Task details: Copy exactly the lines of the records below, and only those lines, beginning with the line that contains "the length of" and ending with the line that contains "important difference being".

Provided material:
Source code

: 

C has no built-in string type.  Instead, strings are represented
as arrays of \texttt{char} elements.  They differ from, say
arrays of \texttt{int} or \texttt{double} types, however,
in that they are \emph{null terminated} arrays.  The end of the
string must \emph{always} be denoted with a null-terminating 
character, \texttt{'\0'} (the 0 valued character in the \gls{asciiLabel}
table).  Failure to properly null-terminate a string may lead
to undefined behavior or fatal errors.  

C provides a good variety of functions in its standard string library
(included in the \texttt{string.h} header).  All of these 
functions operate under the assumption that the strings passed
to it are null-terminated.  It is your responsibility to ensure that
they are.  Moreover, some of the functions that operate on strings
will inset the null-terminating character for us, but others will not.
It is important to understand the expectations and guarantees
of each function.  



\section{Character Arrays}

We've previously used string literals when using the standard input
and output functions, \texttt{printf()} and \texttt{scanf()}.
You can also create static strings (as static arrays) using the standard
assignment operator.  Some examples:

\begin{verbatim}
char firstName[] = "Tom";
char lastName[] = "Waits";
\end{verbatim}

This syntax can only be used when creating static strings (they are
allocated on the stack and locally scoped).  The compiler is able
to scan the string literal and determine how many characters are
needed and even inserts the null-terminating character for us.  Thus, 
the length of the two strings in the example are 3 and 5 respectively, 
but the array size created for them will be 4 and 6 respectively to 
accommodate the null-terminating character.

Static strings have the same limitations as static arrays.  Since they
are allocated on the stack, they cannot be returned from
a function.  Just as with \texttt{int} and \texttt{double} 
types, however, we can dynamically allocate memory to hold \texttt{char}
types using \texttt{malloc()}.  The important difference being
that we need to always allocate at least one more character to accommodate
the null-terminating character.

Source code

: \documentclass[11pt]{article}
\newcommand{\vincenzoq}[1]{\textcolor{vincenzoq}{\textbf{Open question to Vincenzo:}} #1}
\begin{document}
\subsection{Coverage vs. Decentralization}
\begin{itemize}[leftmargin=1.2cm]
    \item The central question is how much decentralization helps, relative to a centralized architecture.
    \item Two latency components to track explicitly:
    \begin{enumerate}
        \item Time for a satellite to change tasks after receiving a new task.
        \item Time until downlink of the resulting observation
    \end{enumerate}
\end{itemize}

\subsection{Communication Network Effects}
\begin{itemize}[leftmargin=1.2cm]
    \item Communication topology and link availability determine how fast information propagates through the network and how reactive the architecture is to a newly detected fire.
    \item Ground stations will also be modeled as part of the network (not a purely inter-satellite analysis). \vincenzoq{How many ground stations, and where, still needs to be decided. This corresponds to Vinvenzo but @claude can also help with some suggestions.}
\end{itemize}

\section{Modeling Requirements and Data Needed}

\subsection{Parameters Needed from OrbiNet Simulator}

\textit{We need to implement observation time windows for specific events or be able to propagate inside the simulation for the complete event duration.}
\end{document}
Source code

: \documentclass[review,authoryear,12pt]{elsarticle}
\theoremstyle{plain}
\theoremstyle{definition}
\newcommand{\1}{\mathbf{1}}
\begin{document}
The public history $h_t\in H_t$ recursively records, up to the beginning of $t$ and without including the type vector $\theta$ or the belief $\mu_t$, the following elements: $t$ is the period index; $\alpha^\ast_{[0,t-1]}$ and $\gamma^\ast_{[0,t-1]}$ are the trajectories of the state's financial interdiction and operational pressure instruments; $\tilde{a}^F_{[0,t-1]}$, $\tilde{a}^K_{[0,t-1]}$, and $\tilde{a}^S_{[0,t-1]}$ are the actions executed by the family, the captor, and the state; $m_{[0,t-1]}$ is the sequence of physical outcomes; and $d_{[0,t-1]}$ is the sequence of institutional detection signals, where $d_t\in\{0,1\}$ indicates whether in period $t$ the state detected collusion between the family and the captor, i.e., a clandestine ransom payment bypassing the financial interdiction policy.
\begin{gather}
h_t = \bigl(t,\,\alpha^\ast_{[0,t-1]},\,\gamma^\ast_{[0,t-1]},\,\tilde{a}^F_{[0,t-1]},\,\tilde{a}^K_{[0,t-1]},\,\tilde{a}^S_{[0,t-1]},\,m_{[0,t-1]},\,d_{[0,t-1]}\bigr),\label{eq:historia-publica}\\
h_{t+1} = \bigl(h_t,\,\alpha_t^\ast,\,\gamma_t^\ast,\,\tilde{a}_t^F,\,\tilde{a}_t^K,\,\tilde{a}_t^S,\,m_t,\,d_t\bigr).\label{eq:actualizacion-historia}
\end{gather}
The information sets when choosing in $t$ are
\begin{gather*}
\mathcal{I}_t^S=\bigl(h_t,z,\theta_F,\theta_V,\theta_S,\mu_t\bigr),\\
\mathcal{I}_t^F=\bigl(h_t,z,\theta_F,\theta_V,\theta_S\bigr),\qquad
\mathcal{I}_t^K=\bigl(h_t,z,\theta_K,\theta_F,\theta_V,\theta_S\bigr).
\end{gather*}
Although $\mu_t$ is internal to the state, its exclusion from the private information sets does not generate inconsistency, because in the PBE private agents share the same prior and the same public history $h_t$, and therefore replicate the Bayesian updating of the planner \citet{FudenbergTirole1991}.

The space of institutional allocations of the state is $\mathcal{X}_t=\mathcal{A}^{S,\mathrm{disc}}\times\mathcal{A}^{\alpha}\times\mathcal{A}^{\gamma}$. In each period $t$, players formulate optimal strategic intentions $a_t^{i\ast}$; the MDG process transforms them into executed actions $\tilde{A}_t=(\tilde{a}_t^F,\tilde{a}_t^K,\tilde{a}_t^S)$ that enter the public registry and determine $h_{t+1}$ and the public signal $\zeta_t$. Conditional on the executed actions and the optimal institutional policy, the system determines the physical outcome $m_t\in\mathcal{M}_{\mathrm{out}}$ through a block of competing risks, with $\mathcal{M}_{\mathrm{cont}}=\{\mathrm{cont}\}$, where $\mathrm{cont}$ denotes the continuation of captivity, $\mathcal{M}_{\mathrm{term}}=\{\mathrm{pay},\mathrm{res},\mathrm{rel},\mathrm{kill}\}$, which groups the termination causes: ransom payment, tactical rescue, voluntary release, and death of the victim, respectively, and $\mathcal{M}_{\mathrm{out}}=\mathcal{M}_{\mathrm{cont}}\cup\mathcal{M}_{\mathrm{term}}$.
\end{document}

Expected output:
the length of the two strings in the example are 3 and 5 respectively, 
but the array size created for them will be 4 and 6 respectively to 
accommodate the null-terminating character.

Static strings have the same limitations as static arrays.  Since they
are allocated on the stack, they cannot be returned from
a function.  Just as with \texttt{int} and \texttt{double} 
types, however, we can dynamically allocate memory to hold \texttt{char}
types using \texttt{malloc()}.  The important difference being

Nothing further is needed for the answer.